What needs to be done :: Your task is to find every line of the data that holds the string "sphinxtheindex" and copy it.

- - -

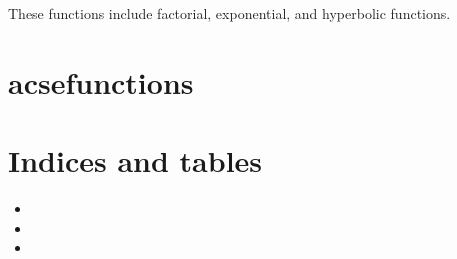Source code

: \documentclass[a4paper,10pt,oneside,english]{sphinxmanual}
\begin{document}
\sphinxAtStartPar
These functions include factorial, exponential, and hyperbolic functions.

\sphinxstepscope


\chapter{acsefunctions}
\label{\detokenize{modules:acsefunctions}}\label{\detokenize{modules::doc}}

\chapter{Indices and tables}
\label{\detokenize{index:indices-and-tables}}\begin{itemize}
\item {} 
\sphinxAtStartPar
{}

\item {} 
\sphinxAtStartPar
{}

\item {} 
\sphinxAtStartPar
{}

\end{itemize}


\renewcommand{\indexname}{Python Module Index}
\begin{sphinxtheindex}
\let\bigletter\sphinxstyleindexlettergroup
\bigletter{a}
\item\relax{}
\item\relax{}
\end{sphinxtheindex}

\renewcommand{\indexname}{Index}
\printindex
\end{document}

- - -

Task solution ::
\begin{sphinxtheindex}
\end{sphinxtheindex}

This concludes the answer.